We convened our network and offered trainings, retreats and leadership programs — both nationally and regionally. All of these convenings brought together people from diverse communities and the issues they brought to the network were reflective of that.

When I say diverse — I mean diverse in terms of region; including northern, rural, urban — coast to coast to coast; and diversity in terms of social location including being racialized, Indigenous, francophone, economically marginalized, LGBTQ2+ etc. We had to create a space where people could show up and be able to participate.

How did working across difference play out in your network?

I can give you an example, in the context of facilitating a workshop about unpacking challenges and experiences that girls deal with: An urban young black woman in conversation with a white francophone from rural northern Canada — is sharing her experiences about racism. The Francophone has lived life as a minority francophone and faced discrimination, exclusion and bullying of her own — but she is unable to acknowledge racism and feels attacked.

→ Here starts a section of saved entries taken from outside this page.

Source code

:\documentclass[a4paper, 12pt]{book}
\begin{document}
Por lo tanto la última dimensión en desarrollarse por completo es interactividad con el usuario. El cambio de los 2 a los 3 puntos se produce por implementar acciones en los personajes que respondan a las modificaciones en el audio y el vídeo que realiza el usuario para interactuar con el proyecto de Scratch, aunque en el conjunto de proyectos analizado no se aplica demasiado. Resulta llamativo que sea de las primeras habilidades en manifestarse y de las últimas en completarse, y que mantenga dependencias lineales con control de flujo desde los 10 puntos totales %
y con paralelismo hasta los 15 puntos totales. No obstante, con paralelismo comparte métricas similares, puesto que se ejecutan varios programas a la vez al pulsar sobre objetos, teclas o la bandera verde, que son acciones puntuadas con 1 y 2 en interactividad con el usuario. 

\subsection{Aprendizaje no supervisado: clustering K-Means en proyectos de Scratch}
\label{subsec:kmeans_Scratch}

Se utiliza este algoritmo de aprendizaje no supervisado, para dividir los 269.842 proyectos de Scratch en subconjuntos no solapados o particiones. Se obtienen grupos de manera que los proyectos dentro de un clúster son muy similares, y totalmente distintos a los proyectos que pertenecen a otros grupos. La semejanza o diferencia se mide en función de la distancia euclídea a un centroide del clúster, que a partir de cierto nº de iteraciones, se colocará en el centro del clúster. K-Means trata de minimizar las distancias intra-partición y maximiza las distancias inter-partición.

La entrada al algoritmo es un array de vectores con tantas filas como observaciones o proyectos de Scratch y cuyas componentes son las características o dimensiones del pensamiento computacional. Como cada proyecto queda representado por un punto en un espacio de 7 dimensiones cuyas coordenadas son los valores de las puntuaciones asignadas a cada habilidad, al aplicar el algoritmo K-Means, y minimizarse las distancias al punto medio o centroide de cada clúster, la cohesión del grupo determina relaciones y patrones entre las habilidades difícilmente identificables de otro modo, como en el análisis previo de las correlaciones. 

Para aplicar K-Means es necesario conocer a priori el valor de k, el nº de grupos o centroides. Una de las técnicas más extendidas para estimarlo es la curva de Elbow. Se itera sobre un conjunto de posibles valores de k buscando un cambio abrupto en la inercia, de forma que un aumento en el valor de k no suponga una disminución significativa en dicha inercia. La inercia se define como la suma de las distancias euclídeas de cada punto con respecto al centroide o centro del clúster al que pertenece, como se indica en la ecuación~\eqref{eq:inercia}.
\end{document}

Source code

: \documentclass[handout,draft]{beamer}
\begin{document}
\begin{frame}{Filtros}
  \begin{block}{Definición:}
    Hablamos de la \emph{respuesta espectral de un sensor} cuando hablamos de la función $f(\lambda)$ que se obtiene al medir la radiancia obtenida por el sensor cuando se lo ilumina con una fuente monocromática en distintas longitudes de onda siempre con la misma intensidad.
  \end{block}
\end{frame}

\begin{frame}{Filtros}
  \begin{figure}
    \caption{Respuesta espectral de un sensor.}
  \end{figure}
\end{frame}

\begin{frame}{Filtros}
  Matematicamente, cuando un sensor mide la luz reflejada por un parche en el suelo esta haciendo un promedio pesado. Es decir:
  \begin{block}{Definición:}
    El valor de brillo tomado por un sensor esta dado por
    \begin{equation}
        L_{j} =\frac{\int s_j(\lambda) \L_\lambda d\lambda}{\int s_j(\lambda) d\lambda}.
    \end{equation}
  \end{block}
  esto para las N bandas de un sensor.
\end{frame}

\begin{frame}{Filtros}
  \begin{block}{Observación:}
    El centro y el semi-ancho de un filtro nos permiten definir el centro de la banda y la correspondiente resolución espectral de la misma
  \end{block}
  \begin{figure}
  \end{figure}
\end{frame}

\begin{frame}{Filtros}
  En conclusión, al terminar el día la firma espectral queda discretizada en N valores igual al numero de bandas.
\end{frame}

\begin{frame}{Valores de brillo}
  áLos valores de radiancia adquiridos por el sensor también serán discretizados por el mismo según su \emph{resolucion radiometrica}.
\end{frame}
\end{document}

Or — communities working around the sexual exploitation of girls and young women — negotiating very different approaches and politics. One — young women who work with communities and advocate for harm reduction and decriminalization. The other — a woman who advocates for abolishing sex trade.

The exchange is challenging and emotions are high. When we come together to support social change — these political positions or lived experiences can often lead to divisiveness and rupture. Facilitating this kind of conversation and holding the space for diverse experiences as we worked towards collaborative action- required the capacity to create conditions to work across difference. We were always pushed to our learning edges in every gathering.

We did this over 10 years.

What strategies helped you work across difference?

One size did not fit all

We scaled out our approach to creating spaces for girls and young women and we scaled deep. We shared min specs on what were the essential how to’s and approaches for success, but we knew that initiatives needed to be context specific, grown from and rooted in communities. In the end, the ways in which work was being done was very different based on the community in which it was embedded.

Leadership that reflected our network

90% of our network came from racialized, Indigenous, economically marginalized, LGBTQ2+ communities. The board, staff and the leadership reflected our network — we built out the organization to be intentionally representative of diverse communities and experiences. People who designed and facilitated our process were also representative of the communities we were engaging.

Time spent on outreach

We spent a lot of time doing outreach and building relationships to get past the usual suspects and mainstream organizations. We had a full time outreach coordinator who worked to engage communities and people who were not on the radar. We prioritized participation from diverse communities and we subsidized participants who faced economic barriers to participation.

Anti-oppression training for all

We always started our gatherings with an anti-oppression training so all participants were aware of their social location and had literacy and capacity to show up and understand privilege, power and hold space for challenge in conversation. It was important to do this groundwork, so participants had shared language and understanding of how racism, colonization, sexism, heteronormativity, ableism are rooted in the systems and structures we are working to shift. It was never perfect and there was always room to do more.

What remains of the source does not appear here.